Deputies need to ask themselves a hard question: what exactly are you paying for? Because when your union can’t even take a firm, unapologetic stance in a clear cut case of public disrespect, you don’t have advocacy, you have a political weather vane. If ALADS only speaks after the Sheriff speaks, then it’s not leading, it’s following. And if it only shows backbone when the optics are safe, then it’s not protecting deputies, it’s protecting its own comfort.
Starbucks must address this publicly and transparently, not with vague corporate “values” copy, but with real accountability, including a documented investigation, discipline where warranted, and a clear statement that deputies and first responders will not be targeted inside their stores.

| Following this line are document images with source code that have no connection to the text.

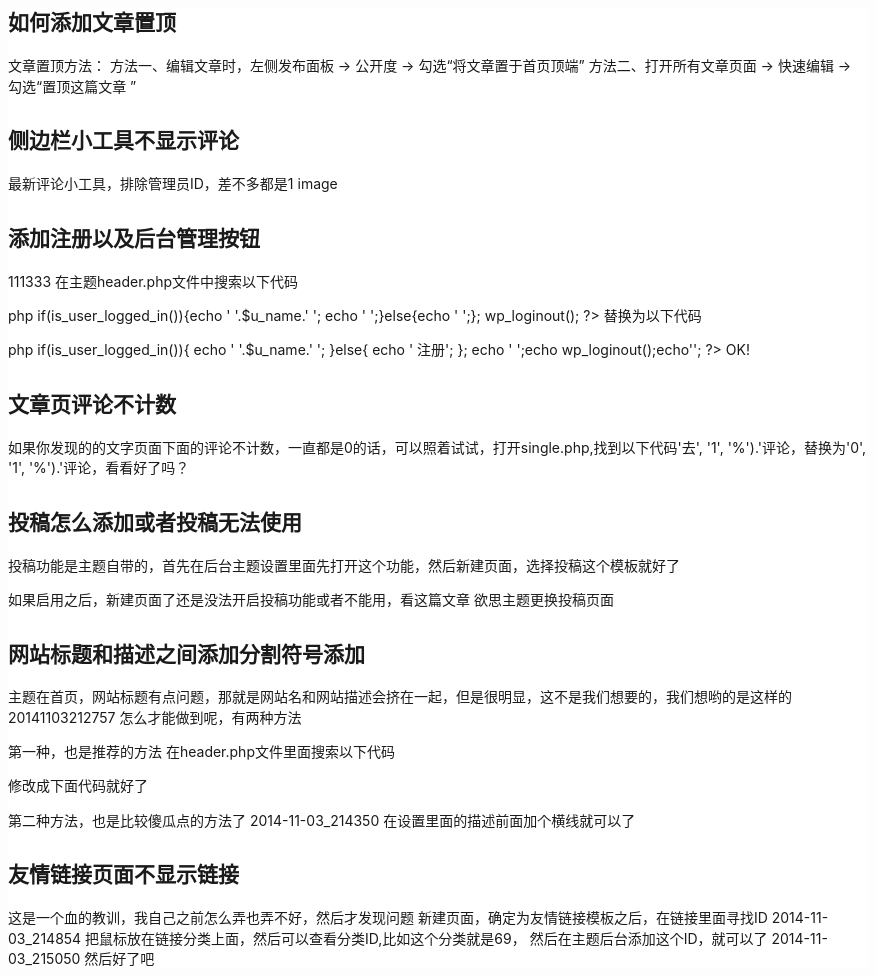 ## 如何添加文章置顶
文章置顶方法：
方法一、编辑文章时，左侧发布面板 → 公开度 → 勾选“将文章置于首页顶端”
方法二、打开所有文章页面 → 快速编辑 → 勾选“置顶这篇文章 ”

## 侧边栏小工具不显示评论
最新评论小工具，排除管理员ID，差不多都是1
image

## 添加注册以及后台管理按钮
111333
在主题header.php文件中搜索以下代码

php if(is_user_logged_in()){echo ' '.$u_name.'   '; echo '      ';}else{echo ' ';}; wp_loginout(); ?>
替换为以下代码

php if(is_user_logged_in()){ echo ' '.$u_name.' '; }else{ echo ' 注册'; }; echo '    ';echo wp_loginout();echo''; ?>
OK!

## 文章页评论不计数
如果你发现的的文字页面下面的评论不计数，一直都是0的话，可以照着试试，打开single.php,找到以下代码'去', '1', '%').'评论，替换为'0', '1', '%').'评论，看看好了吗？

## 投稿怎么添加或者投稿无法使用
投稿功能是主题自带的，首先在后台主题设置里面先打开这个功能，然后新建页面，选择投稿这个模板就好了

如果启用之后，新建页面了还是没法开启投稿功能或者不能用，看这篇文章
欲思主题更换投稿页面
## 网站标题和描述之间添加分割符号添加
主题在首页，网站标题有点问题，那就是网站名和网站描述会挤在一起，但是很明显，这不是我们想要的，我们想哟的是这样的
20141103212757
怎么才能做到呢，有两种方法

第一种，也是推荐的方法
在header.php文件里面搜索以下代码

修改成下面代码就好了

第二种方法，也是比较傻瓜点的方法了
2014-11-03_214350
在设置里面的描述前面加个横线就可以了

## 友情链接页面不显示链接
这是一个血的教训，我自己之前怎么弄也弄不好，然后才发现问题
新建页面，确定为友情链接模板之后，在链接里面寻找ID
2014-11-03_214854
把鼠标放在链接分类上面，然后可以查看分类ID,比如这个分类就是69，
然后在主题后台添加这个ID，就可以了
2014-11-03_215050
然后好了吧
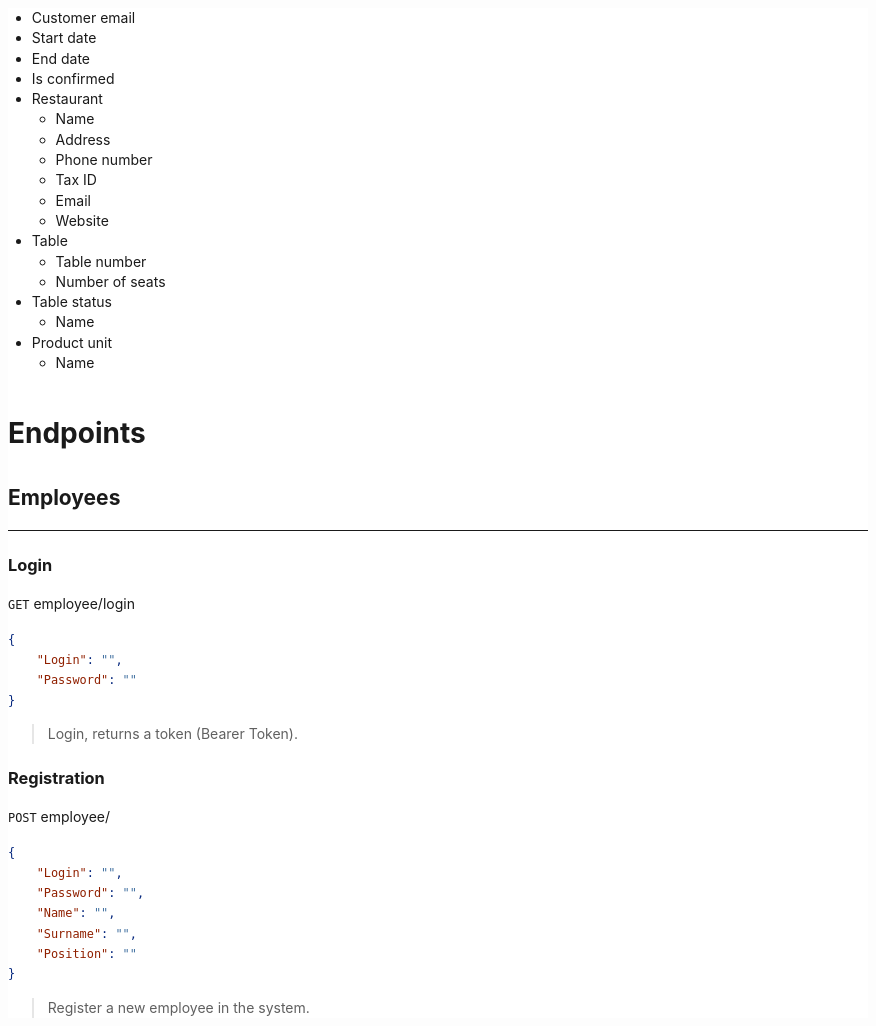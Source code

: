  - Customer email
  - Start date
  - End date
  - Is confirmed
- Restaurant
  - Name
  - Address
  - Phone number
  - Tax ID
  - Email
  - Website
- Table
  - Table number
  - Number of seats
- Table status
  - Name
- Product unit
  - Name

# Endpoints

## Employees

---

### **Login**

`GET` employee/login

```json
{
	"Login": "",
	"Password": ""
}
```

> Login, returns a token (Bearer Token).

### **Registration**

`POST` employee/

```json
{
	"Login": "",
	"Password": "",
	"Name": "",
	"Surname": "",
	"Position": ""
}
```

> Register a new employee in the system.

LASD leadership must stop staging fake “support” for the cameras while treating deputies like disposable labor, only remembering they exist when the optics turn toxic and the headlines get hot. ALADS must stop hiding behind timid, lawyerly press statements meant to keep everyone comfortable and start acting like a real union, aggressive, unapologetic, and relentless in defending the deputies who fund it. And Los Angeles County’s political leadership must face the reality they’ve spent years dodging: every time they feed the anti law enforcement machine for applause and progressive clout, they aren’t just insulting deputies, they are dismantling the public safety infrastructure that keeps this county from sliding into chaos.
Deputy Longoria went to Starbucks for coffee. He walked out with a reminder that in LA County, contempt has become casual, normalized, and socially protected, so protected that people now feel emboldened to mock law enforcement to their face and expect no consequences as a result of the political elite and their far left progressive ideology.
And if this county continues treating disrespect as entertainment and leadership as theater, the fallout won’t be symbolic. It will be measurable. It will show up in empty patrol cars and communities left exposed while the same political class that created the crisis pretends to be shocked by the outcome.